LU professor Dr. Thomas Merritt explains

Decaf coffee will save the planet? No, it won’t, but the science behind creating a better decaf coffee could. 

Our global population is growing and our planet is changing. Although we can feed today’s population, current agricultural techniques won’t keep pace and simply expanding existing agriculture could actually make things worse. Change is needed. Agricultural practices are modernizing, but change often encounters resistance

What will it take to convince people to accept change in the way we farm? Maybe the prospect of a better cup of coffee.

Some of the approaches being explored to create a better cup of decaf are the changes that could create a secure food future. Decaf may also help get you a better night’s sleep

Decaf is a win-win, so why is it still only 10 per cent of the coffee market? Part of the answer is likely the ‘Death Before Decaf’ mentality of some coffee drinkers, but for the more rational, the issue is taste. 

Commercial decaf coffee has been around for 100 years, but generally hasn’t tasted very good. In fact, historically, it has tasted terrible. Maybe this was the benzene, the powerful organic solvent (think lighter fluid) that was used in extraction, and is also a powerful carcinogen. Luckily, that’s gone. Overall, though, the poor taste was because the processes used were efficient in extracting caffeine, but also extracted or altered the other chemicals that give coffee its fantastically complex taste and even its health benefits

Even at 10 per cent of the global market, decaf is a $2-billion industry, driving the quest for a better cup.

Can we make a better decaf? And, could our “need” for a better decaf help pave the way for food sustainability?

How we make decaf now

Decaffeinated coffee is up to 99.9-per-cent caffeine-free, but all commercially grown coffee naturally contains caffeine. So, all coffee has to be decaffeinated and, although processes vary, they share a similar pattern. Caffeine is soaked out of green coffee beans by a liquid solvent, before the beans are roasted. The solvent differs between methods. Coffee is “naturally decaffeinated” if this solvent is CO2, coffee oil, or water, but not if the process uses other chemicals like methyl acetate or ethylene chloride. 

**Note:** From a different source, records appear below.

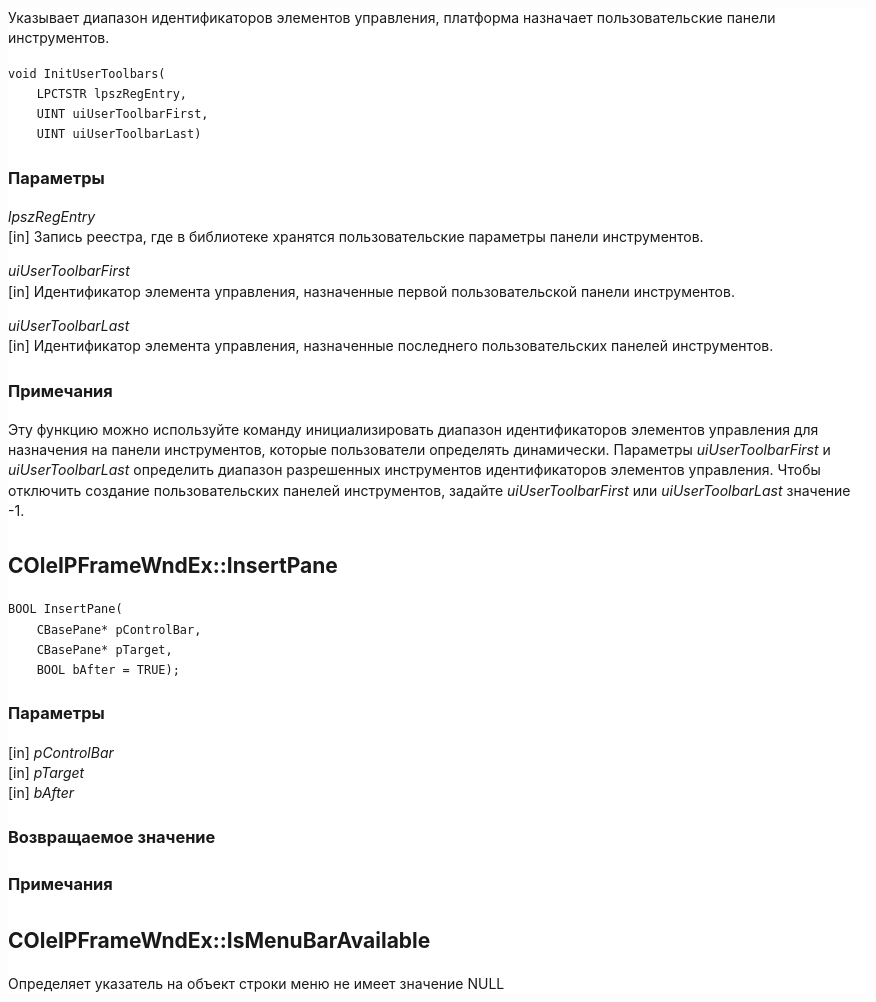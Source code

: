 Указывает диапазон идентификаторов элементов управления, платформа назначает пользовательские панели инструментов.

```
void InitUserToolbars(
    LPCTSTR lpszRegEntry,
    UINT uiUserToolbarFirst,
    UINT uiUserToolbarLast)
```

### <a name="parameters"></a>Параметры

*lpszRegEntry*<br/>
[in] Запись реестра, где в библиотеке хранятся пользовательские параметры панели инструментов.

*uiUserToolbarFirst*<br/>
[in] Идентификатор элемента управления, назначенные первой пользовательской панели инструментов.

*uiUserToolbarLast*<br/>
[in] Идентификатор элемента управления, назначенные последнего пользовательских панелей инструментов.

### <a name="remarks"></a>Примечания

Эту функцию можно используйте команду инициализировать диапазон идентификаторов элементов управления для назначения на панели инструментов, которые пользователи определять динамически. Параметры *uiUserToolbarFirst* и *uiUserToolbarLast* определить диапазон разрешенных инструментов идентификаторов элементов управления. Чтобы отключить создание пользовательских панелей инструментов, задайте *uiUserToolbarFirst* или *uiUserToolbarLast* значение -1.

##  <a name="insertpane"></a>  COleIPFrameWndEx::InsertPane

```
BOOL InsertPane(
    CBasePane* pControlBar,
    CBasePane* pTarget,
    BOOL bAfter = TRUE);
```

### <a name="parameters"></a>Параметры

[in] *pControlBar*<br/>
[in] *pTarget*<br/>
[in] *bAfter*<br/>

### <a name="return-value"></a>Возвращаемое значение

### <a name="remarks"></a>Примечания

##  <a name="ismenubaravailable"></a>  COleIPFrameWndEx::IsMenuBarAvailable

Определяет указатель на объект строки меню не имеет значение NULL
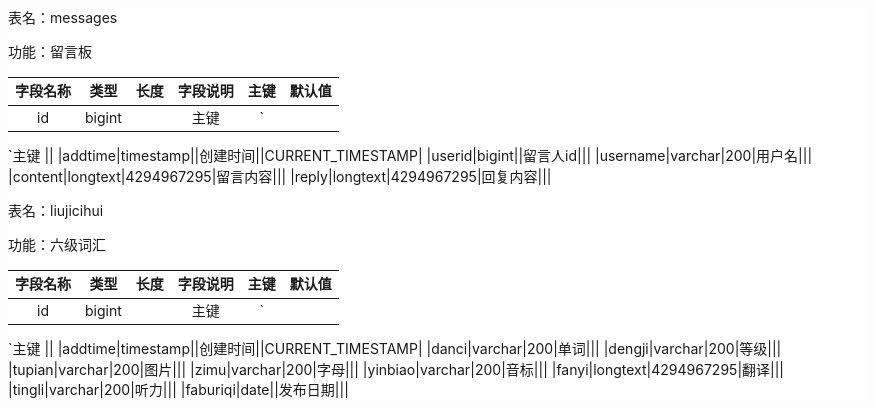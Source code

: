 


表名：messages

功能：留言板

|字段名称|类型|长度|字段说明|主键|默认值|
| :-: | :-: | :-: | :-: | :-: | :-: |
|id|bigint||主键|`
   `主键
||
|addtime|timestamp||创建时间||CURRENT\_TIMESTAMP|
|userid|bigint||留言人id|||
|username|varchar|200|用户名|||
|content|longtext|4294967295|留言内容|||
|reply|longtext|4294967295|回复内容|||




表名：liujicihui

功能：六级词汇

|字段名称|类型|长度|字段说明|主键|默认值|
| :-: | :-: | :-: | :-: | :-: | :-: |
|id|bigint||主键|`
   `主键
||
|addtime|timestamp||创建时间||CURRENT\_TIMESTAMP|
|danci|varchar|200|单词|||
|dengji|varchar|200|等级|||
|tupian|varchar|200|图片|||
|zimu|varchar|200|字母|||
|yinbiao|varchar|200|音标|||
|fanyi|longtext|4294967295|翻译|||
|tingli|varchar|200|听力|||
|faburiqi|date||发布日期|||

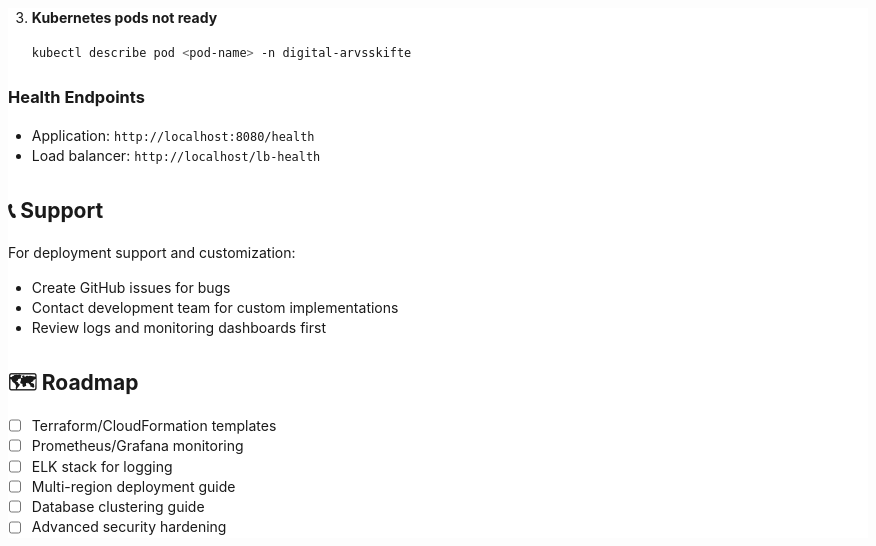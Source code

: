 3. **Kubernetes pods not ready**
   ```bash
   kubectl describe pod <pod-name> -n digital-arvsskifte
   ```

### Health Endpoints

- Application: `http://localhost:8080/health`
- Load balancer: `http://localhost/lb-health`

## 📞 Support

For deployment support and customization:
- Create GitHub issues for bugs
- Contact development team for custom implementations
- Review logs and monitoring dashboards first

## 🗺️ Roadmap

- [ ] Terraform/CloudFormation templates
- [ ] Prometheus/Grafana monitoring
- [ ] ELK stack for logging
- [ ] Multi-region deployment guide
- [ ] Database clustering guide
- [ ] Advanced security hardening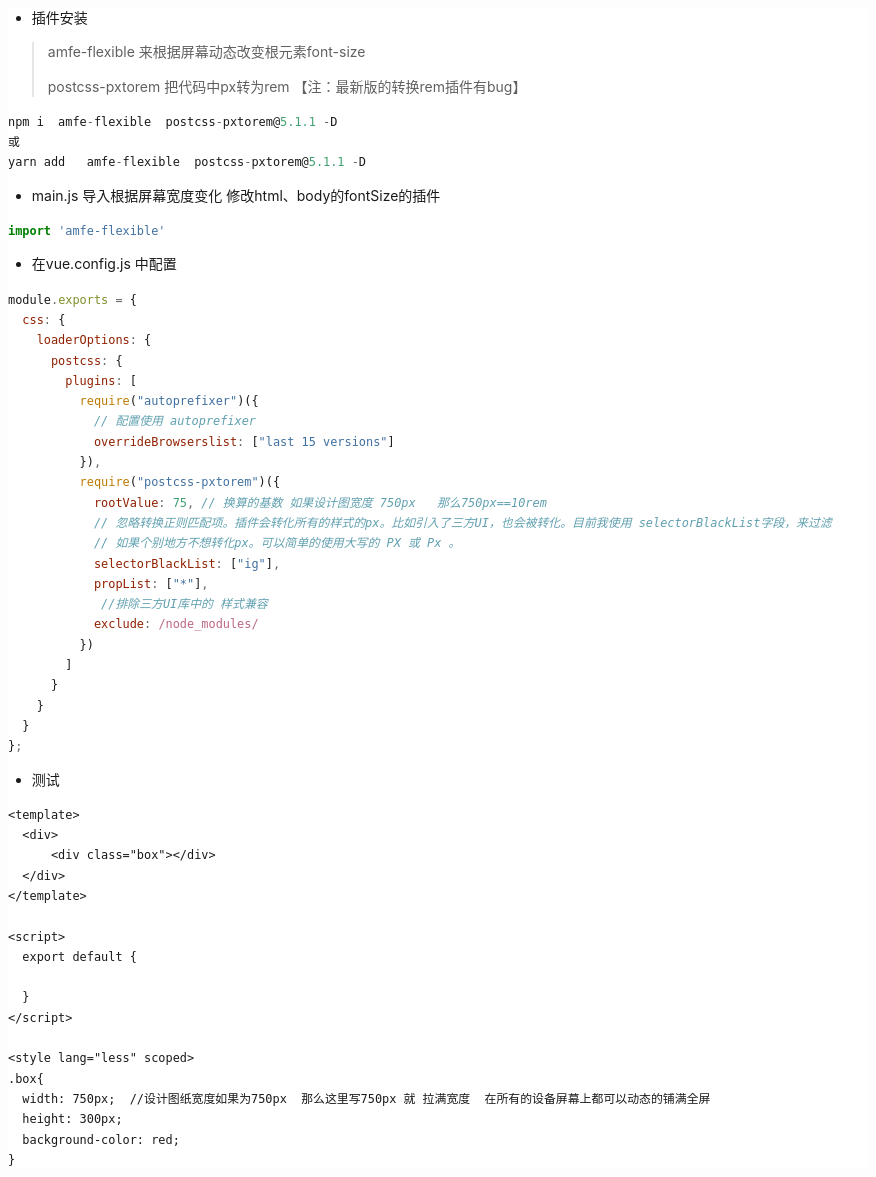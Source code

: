 - 插件安装 

> amfe-flexible    来根据屏幕动态改变根元素font-size 
>
>  postcss-pxtorem 把代码中px转为rem  【注：最新版的转换rem插件有bug】

```js
npm i  amfe-flexible  postcss-pxtorem@5.1.1 -D 
或
yarn add   amfe-flexible  postcss-pxtorem@5.1.1 -D 
```

- main.js 导入根据屏幕宽度变化 修改html、body的fontSize的插件

```js
import 'amfe-flexible'
```

- 在vue.config.js 中配置

```js
module.exports = {
  css: {
    loaderOptions: {
      postcss: {
        plugins: [
          require("autoprefixer")({
            // 配置使用 autoprefixer
            overrideBrowserslist: ["last 15 versions"] 
          }),
          require("postcss-pxtorem")({
            rootValue: 75, // 换算的基数 如果设计图宽度 750px   那么750px==10rem  
            // 忽略转换正则匹配项。插件会转化所有的样式的px。比如引入了三方UI，也会被转化。目前我使用 selectorBlackList字段，来过滤
            // 如果个别地方不想转化px。可以简单的使用大写的 PX 或 Px 。
            selectorBlackList: ["ig"],
            propList: ["*"],
             //排除三方UI库中的 样式兼容
            exclude: /node_modules/
          })
        ]
      }
    }
  }
};


```

- 测试

```vue
<template>
  <div>
      <div class="box"></div>
  </div>
</template>

<script>
  export default {
    
  }
</script>

<style lang="less" scoped>
.box{
  width: 750px;  //设计图纸宽度如果为750px  那么这里写750px 就 拉满宽度  在所有的设备屏幕上都可以动态的铺满全屏
  height: 300px;     
  background-color: red;
}
```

The current gold standard in decaffeination technology is the Swiss Water Decaffeination process, which uses cycles of exposure to a water-based green coffee extract, and extraction of the caffeine by activated carbon, to decaffeinate, while maintaining the flavour of the coffee. Here’s a video on how it works.  

The process is used in my favourite decaf and actually makes a pretty good cup of coffee. It’s a good cup of coffee, but is it the same as it’s caffeinated cousin? Honestly, no. And this little difference is why there is so much interest in creating the perfect decaf.

Enter modern genetics 

Genetics may get us to that bean. Right now, there are two main routes to naturally decaffeinated, actually caffeine-free, coffee: find genetic variation in the wild, or create it in the laboratory. In either case, the coffee will grow without producing caffeine, eliminating the need for a decaffeination process, meaning that the true taste of the bean will be preserved.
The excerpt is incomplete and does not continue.